31 Days of Halloween Films #18: The Texas Chain Saw Massacre
The Lowdown: Five friends (noticing a pattern here?) on a trip to their Grandpa’s cabin (in the woods, presumably), get terrorized by crazy hitchhikers intent on not only murdering them but torturing and terrorizing them as well.
The Breakdown: Another bonafide classic, and the second Tobe Hooper film to appear on my list this year, TTCSM is a special film. Not only did it give us the iconic Leatherface, but it made the grungy, disparate type of horror film a commodity. Films like this one, The Hills Have Eyes and The Last House on the Left all have a very grungy, dirty-low-down feel to them that gets under your skin each time you watch it. There’s nothing more filthy, more wretched than the inhuman husk of Leatherface propping his victim onto a fucking meathook, far as I can tell. There’s an honesty, an almost impossible stark reality to the brutal nature of this film that is unmatched in horror nowadays.

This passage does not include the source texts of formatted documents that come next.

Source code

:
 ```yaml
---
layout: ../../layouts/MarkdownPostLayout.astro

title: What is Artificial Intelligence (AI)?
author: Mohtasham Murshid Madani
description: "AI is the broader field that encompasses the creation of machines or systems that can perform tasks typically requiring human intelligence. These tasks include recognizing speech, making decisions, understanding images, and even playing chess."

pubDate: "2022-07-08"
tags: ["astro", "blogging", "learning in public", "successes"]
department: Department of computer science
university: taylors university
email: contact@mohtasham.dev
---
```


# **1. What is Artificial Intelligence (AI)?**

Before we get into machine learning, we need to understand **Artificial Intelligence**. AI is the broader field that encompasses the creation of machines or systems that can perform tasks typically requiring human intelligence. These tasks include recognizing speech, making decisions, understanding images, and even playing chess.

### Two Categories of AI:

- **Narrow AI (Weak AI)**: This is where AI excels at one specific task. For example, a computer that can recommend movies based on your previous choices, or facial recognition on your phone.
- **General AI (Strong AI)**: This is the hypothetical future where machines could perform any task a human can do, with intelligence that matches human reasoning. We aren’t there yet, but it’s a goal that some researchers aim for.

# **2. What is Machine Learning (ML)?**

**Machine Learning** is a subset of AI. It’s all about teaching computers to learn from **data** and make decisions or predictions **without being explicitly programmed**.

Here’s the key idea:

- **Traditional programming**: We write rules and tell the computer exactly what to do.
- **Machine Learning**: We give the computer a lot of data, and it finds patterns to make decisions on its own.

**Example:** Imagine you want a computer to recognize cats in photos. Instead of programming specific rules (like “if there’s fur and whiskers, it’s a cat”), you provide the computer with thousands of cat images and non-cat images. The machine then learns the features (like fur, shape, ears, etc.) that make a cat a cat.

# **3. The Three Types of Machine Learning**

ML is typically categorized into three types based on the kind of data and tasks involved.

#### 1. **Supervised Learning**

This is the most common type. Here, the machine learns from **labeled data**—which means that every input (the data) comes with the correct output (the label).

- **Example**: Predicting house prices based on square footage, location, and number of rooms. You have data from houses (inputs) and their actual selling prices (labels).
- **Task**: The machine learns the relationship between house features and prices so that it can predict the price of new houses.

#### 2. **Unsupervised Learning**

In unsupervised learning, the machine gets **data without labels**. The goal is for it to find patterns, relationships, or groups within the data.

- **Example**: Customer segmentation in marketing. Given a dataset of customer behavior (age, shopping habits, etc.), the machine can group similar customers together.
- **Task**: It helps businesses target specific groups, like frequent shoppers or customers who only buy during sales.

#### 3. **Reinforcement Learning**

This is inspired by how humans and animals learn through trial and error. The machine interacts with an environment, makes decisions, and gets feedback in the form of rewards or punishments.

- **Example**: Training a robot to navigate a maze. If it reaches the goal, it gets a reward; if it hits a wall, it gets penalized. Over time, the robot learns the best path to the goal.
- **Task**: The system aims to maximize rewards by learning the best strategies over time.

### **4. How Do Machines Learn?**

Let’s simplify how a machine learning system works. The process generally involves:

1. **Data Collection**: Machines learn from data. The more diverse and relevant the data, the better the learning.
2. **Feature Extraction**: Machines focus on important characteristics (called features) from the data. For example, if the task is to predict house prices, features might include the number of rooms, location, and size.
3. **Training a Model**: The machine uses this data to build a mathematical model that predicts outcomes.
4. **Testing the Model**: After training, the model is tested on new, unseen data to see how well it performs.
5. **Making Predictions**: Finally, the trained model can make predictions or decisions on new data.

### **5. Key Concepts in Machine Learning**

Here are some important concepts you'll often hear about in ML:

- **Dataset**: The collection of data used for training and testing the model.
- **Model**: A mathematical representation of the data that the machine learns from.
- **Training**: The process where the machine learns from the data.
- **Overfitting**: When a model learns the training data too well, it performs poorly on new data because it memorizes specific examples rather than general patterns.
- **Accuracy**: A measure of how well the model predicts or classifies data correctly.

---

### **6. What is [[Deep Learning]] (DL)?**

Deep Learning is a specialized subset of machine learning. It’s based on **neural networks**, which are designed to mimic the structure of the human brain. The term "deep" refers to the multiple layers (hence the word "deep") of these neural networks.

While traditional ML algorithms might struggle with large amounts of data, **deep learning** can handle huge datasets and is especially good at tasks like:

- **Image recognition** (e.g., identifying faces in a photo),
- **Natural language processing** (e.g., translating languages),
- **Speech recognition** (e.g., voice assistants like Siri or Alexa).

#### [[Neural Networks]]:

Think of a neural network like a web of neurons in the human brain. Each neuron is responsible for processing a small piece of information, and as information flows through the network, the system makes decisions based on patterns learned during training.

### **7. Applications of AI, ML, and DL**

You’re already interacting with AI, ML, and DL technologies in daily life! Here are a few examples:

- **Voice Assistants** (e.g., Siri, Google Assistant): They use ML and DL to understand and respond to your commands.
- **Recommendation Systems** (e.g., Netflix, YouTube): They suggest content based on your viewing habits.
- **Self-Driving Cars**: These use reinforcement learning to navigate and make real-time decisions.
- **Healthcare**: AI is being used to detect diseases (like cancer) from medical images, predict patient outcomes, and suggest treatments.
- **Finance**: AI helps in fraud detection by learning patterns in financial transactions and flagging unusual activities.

Subtle touches, like when one of our protagonists is knocked out by the big baddie with a hammer, then dragged deeper into the house before slamming the metal door in a violent way suggests an undercurrent of true insanity. The questions keep on coming in Massacre, and we never really get a lot of answers for them. Why, exactly, is this family keeping their fucked up patriarch alive? More importantly, why the fuck is that THING alive? Who thought using nothing but bones was a good way to furnish a living room? The shock value touches do wonders for the film, creating so much tension and suspense that you never feel like you’re settled watching the film.
The Comedown: Massacre is a great old school horror flick. Proving that set design can do most of the work for you in a horror film, The Texas Chain Saw Massacre goes above and beyond similar films of its’ era by keeping the audience on the edge of their seats from the downbeat first moments of the film to the effectively creepy “dance” that the film ends on. You feel with this film, more than a lot of others, that you’re watching real events. It’s the best example of an immersive film that’s not found footage really creating an atmosphere of its’ own. But really, for the gorehounds, Massacre has some of the best, most effective kill scenes in all of horror, enforcing its’ status as a bonafide classic.